* TASK DESCRIPTION: A copy is needed of each line in the records that has the word "char".

* Saved entries:

"""

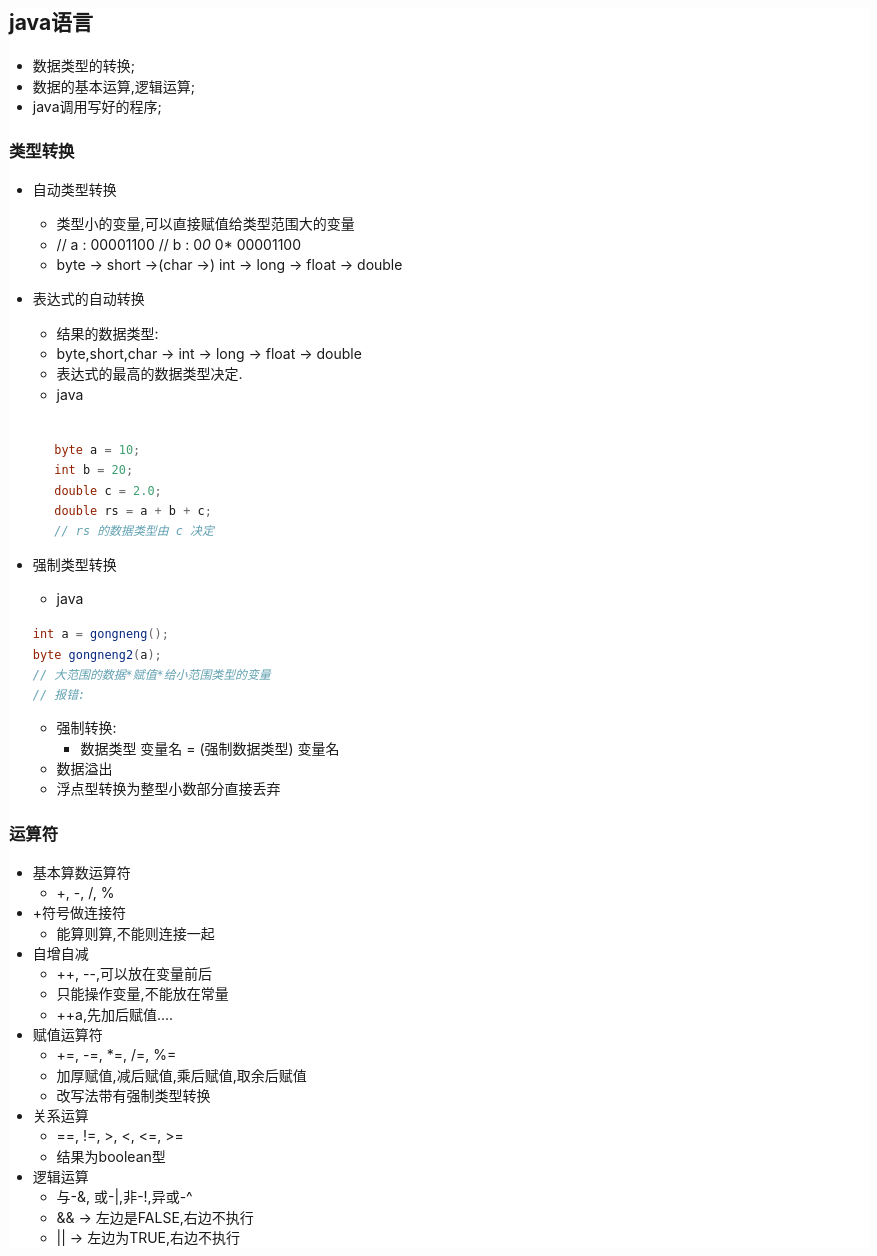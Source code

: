 ## java语言

- 数据类型的转换;
- 数据的基本运算,逻辑运算;
- java调用写好的程序;

### 类型转换

- 自动类型转换

  - 类型小的变量,可以直接赋值给类型范围大的变量
  - // a : 00001100
    // b : 0*0* 0* 00001100
  - byte -> short ->(char ->) int -> long -> float -> double
- 表达式的自动转换

  - 结果的数据类型:
  - byte,short,char -> int -> long -> float -> double
  - 表达式的最高的数据类型决定.
  - java

  ```java

     byte a = 10;
     int b = 20;
     double c = 2.0;
     double rs = a + b + c;
     // rs 的数据类型由 c 决定
  ```

- 强制类型转换

  - java

  ```java
  int a = gongneng();
  byte gongneng2(a);
  // 大范围的数据*赋值*给小范围类型的变量
  // 报错: 
  ```

  - 强制转换:
    - 数据类型 变量名 = (强制数据类型) 变量名
  - 数据溢出
  - 浮点型转换为整型小数部分直接丢弃

### 运算符

- 基本算数运算符
  - +, -, /, %
- +符号做连接符
  - 能算则算,不能则连接一起
- 自增自减
  - ++, --,可以放在变量前后
  - 只能操作变量,不能放在常量
  - ++a,先加后赋值....
- 赋值运算符
  - +=, -=, *=, /=, %=
  - 加厚赋值,减后赋值,乘后赋值,取余后赋值
  - 改写法带有强制类型转换
- 关系运算
  - ==, !=, >, <, <=, >=
  - 结果为boolean型
- 逻辑运算
  - 与-&, 或-|,非-!,异或-^
  - && -> 左边是FALSE,右边不执行
  - || -> 左边为TRUE,右边不执行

"""

* RESPONSE:
  - byte -> short ->(char ->) int -> long -> float -> double
  - byte,short,char -> int -> long -> float -> double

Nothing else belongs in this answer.